Cupertino commissioner threatens lawsuit for Nextdoor posts
California tax officials decided Apple needs to reimburse the state about $20 million to be reallocated to other places, and Cupertino would owe $56.5 millions. File photo.

The Cupertino Planning Commission chair who in July came under fire for a past harassment lawsuit and more recent controversial posts on social media site NextDoor says a former resident’s postings on the site have defamed his character and he is considering legal action.

Planning Commission Chair R “Ray” Wang’s attorney, Krista Baughman, a partner at San Francisco-based Dhillon Law Group Inc., sent a cease and desist letter on Tuesday to Ian Greensides, an attorney who owns a practice in Cupertino and until recently lived in the city.

The letter alleges Greensides “published several provably false statements of fact,” both on Nextdoor and in emails to city officials regarding the past harassment lawsuit against Wang. It asks Greensides to discuss a settlement in which he retract and correct the statements in question and publicly apologize to Wang. Short of that, Wang may “initiate litigation,” according to the letter.

But Greensides said he isn’t sweating the potential lawsuit.

“This is yet another documented attempt to bully someone who disagrees with him politically,” Greensides said in a statement to Wang’s lawyer.

Rather than settle on Wang’s terms, Greensides has offered a counter settlement option: to post all of the documents related to the harassment case against Wang “for the public to be fully informed,” of the facts, and for Wang to apologize and retract inaccurate claims that Greensides says Wang has made about him online.

Those terms, according to Baughman, Wang’s attorney, are not tenable because Greensides did not respond to Wang’s demands and instead proposed “wholly separate terms involving unspecified alleged conduct that was addressed nowhere in our letter.”

“These are not the characteristics of a legitimate effort to settle a dispute,” she said.

Meanwhile, Greensides has also written to Cupertino City Manager Deborah Feng to say the city should remove Wang as chair of the Planning Commission, saying he’s set “a bad example for our children and our community.”

In Cupertino, only a majority of the City Council has the power to remove a commissioner, city spokesperson Brian Babcock told San José Spotlight.

Baughman said Wang does not plan to step down from the commission.

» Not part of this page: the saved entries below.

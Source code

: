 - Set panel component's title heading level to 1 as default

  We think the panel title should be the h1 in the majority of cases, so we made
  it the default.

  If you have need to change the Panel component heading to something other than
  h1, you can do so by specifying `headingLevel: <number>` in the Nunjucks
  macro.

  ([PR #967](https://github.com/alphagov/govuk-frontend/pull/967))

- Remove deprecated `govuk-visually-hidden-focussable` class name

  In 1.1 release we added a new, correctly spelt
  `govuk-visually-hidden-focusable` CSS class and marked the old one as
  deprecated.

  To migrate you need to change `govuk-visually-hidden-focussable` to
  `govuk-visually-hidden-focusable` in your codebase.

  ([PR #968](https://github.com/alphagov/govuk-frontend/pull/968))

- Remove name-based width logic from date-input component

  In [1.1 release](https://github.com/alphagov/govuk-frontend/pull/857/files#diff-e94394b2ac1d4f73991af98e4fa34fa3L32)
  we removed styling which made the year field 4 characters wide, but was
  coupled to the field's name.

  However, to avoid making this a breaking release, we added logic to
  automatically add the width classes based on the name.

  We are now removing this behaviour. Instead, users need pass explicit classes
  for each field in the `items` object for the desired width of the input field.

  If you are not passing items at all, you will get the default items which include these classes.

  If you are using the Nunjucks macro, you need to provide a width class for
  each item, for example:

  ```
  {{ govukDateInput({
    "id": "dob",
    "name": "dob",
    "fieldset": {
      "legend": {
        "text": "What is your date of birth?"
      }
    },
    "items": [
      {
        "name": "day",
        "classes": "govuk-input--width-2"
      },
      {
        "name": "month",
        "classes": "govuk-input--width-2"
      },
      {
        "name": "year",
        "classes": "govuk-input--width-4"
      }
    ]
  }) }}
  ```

The posts referenced in the cease and desist letter come after the two men last summer found themselves in a heated spat on Nextdoor spurred by a July 30 San José Spotlight article that shed light on an approximately 15-year-old harassment lawsuit brought against Wang.

The article came in the wake of Wang encouraging people online to contact pro-growth activists’ employers to get them “reprimanded.” Wang later apologized for his Nextdoor posts in a Mercury News article, though some, including the city’s mayor, acknowledged that might not be enough.

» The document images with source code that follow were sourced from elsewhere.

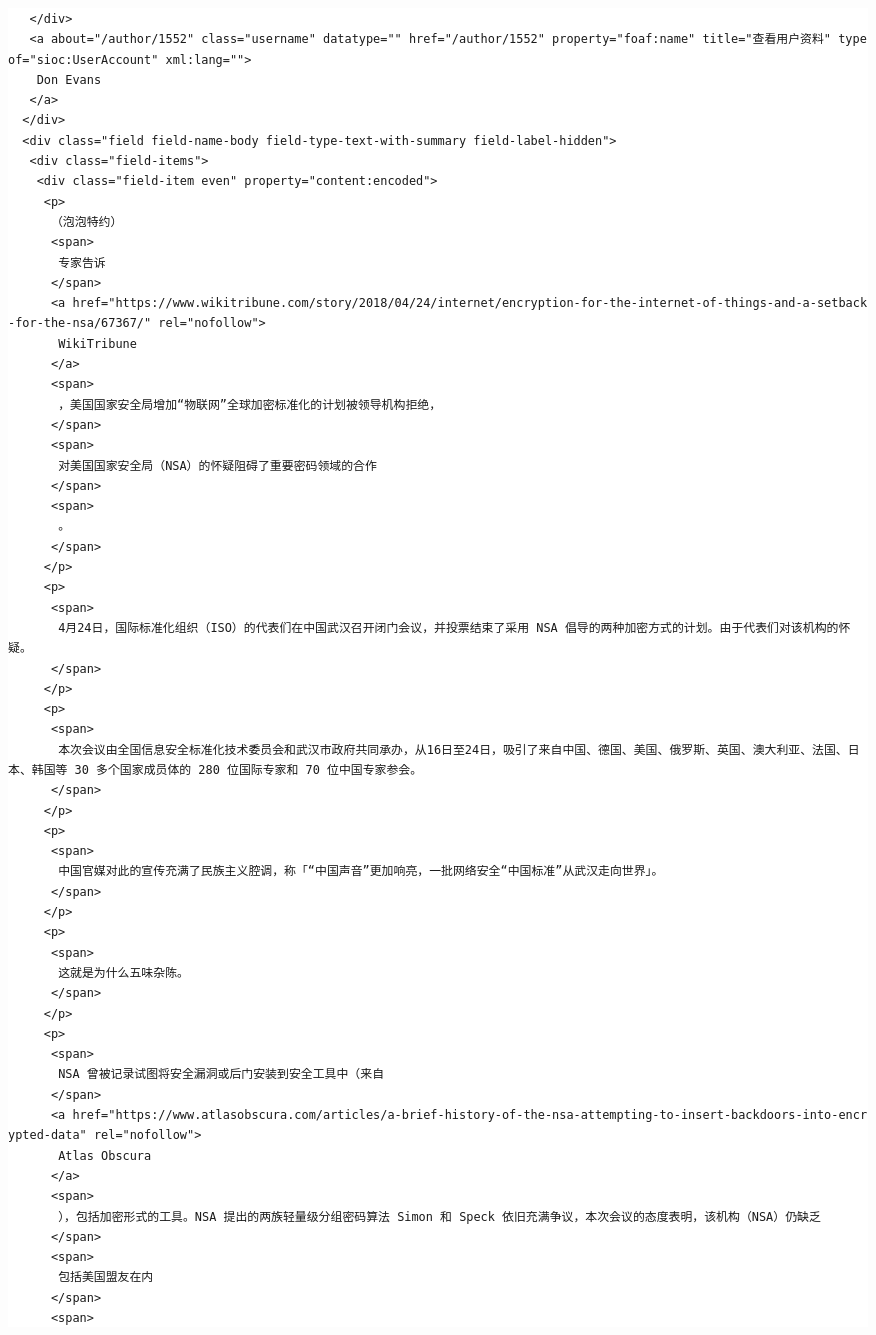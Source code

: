       </div>
       <a about="/author/1552" class="username" datatype="" href="/author/1552" property="foaf:name" title="查看用户资料" typeof="sioc:UserAccount" xml:lang="">
        Don Evans
       </a>
      </div>
      <div class="field field-name-body field-type-text-with-summary field-label-hidden">
       <div class="field-items">
        <div class="field-item even" property="content:encoded">
         <p>
          （泡泡特约）
          <span>
           专家告诉
          </span>
          <a href="https://www.wikitribune.com/story/2018/04/24/internet/encryption-for-the-internet-of-things-and-a-setback-for-the-nsa/67367/" rel="nofollow">
           WikiTribune
          </a>
          <span>
           ，美国国家安全局增加“物联网”全球加密标准化的计划被领导机构拒绝，
          </span>
          <span>
           对美国国家安全局（NSA）的怀疑阻碍了重要密码领域的合作
          </span>
          <span>
           。
          </span>
         </p>
         <p>
          <span>
           4月24日，国际标准化组织（ISO）的代表们在中国武汉召开闭门会议，并投票结束了采用 NSA 倡导的两种加密方式的计划。由于代表们对该机构的怀疑。
          </span>
         </p>
         <p>
          <span>
           本次会议由全国信息安全标准化技术委员会和武汉市政府共同承办，从16日至24日，吸引了来自中国、德国、美国、俄罗斯、英国、澳大利亚、法国、日本、韩国等 30 多个国家成员体的 280 位国际专家和 70 位中国专家参会。
          </span>
         </p>
         <p>
          <span>
           中国官媒对此的宣传充满了民族主义腔调，称「“中国声音”更加响亮，一批网络安全“中国标准”从武汉走向世界」。
          </span>
         </p>
         <p>
          <span>
           这就是为什么五味杂陈。
          </span>
         </p>
         <p>
          <span>
           NSA 曾被记录试图将安全漏洞或后门安装到安全工具中（来自
          </span>
          <a href="https://www.atlasobscura.com/articles/a-brief-history-of-the-nsa-attempting-to-insert-backdoors-into-encrypted-data" rel="nofollow">
           Atlas Obscura
          </a>
          <span>
           ），包括加密形式的工具。NSA 提出的两族轻量级分组密码算法 Simon 和 Speck 依旧充满争议，本次会议的态度表明，该机构（NSA）仍缺乏
          </span>
          <span>
           包括美国盟友在内
          </span>
          <span>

The planning commission chair also adamantly denies the allegations in the 2003 lawsuit brought against him by Rosanne Foust, a transportation leader in the region, who claimed Wang signed her up to receive pornographic materials because she and Wang had differing political ideology.

An investigation connected Wang’s home computer IP address to the pornographic emails, but he alleges he was framed by “developer interests” that hacked into his unsecured network due to his pushback at the time against using recycled water in development projects.

In the end, Wang and Foust agreed to a settlement that dismissed two of the charges against him and he pleaded no contest to one charge — meaning he didn’t admit guilt, but also didn’t dispute the facts of the case.

While some said they believed that Wang’s computer was hacked, Greensides remained skeptical, and said so on Nextdoor. He characterized the emails sent to Foust as “revenge porn” and wrote that Wang had pleaded no contest to that charge.

But what Wang is accused of, Baughman’s letter states, is not the “widely accepted definition” of revenge porn, and therefore that description is not accurate and is defaming to Wang.

Greensides said he hasn’t spoken to Wang since their heated exchange over the summer, but noted he’s been in contact with Foust regarding her past lawsuit against Wang.

“If he wants to … litigate over the definition of revenge porn, I’m happy to do that,” Greensides said. “If he’s going to bully me, then I’m going to make sure the City Council knows about this and as many people know about it as possible.”

Wang’s attorney said in the letter that if Greensides does not respond with a “meaningful settlement offer” by Wednesday, “we will be forced to seek relief in court.”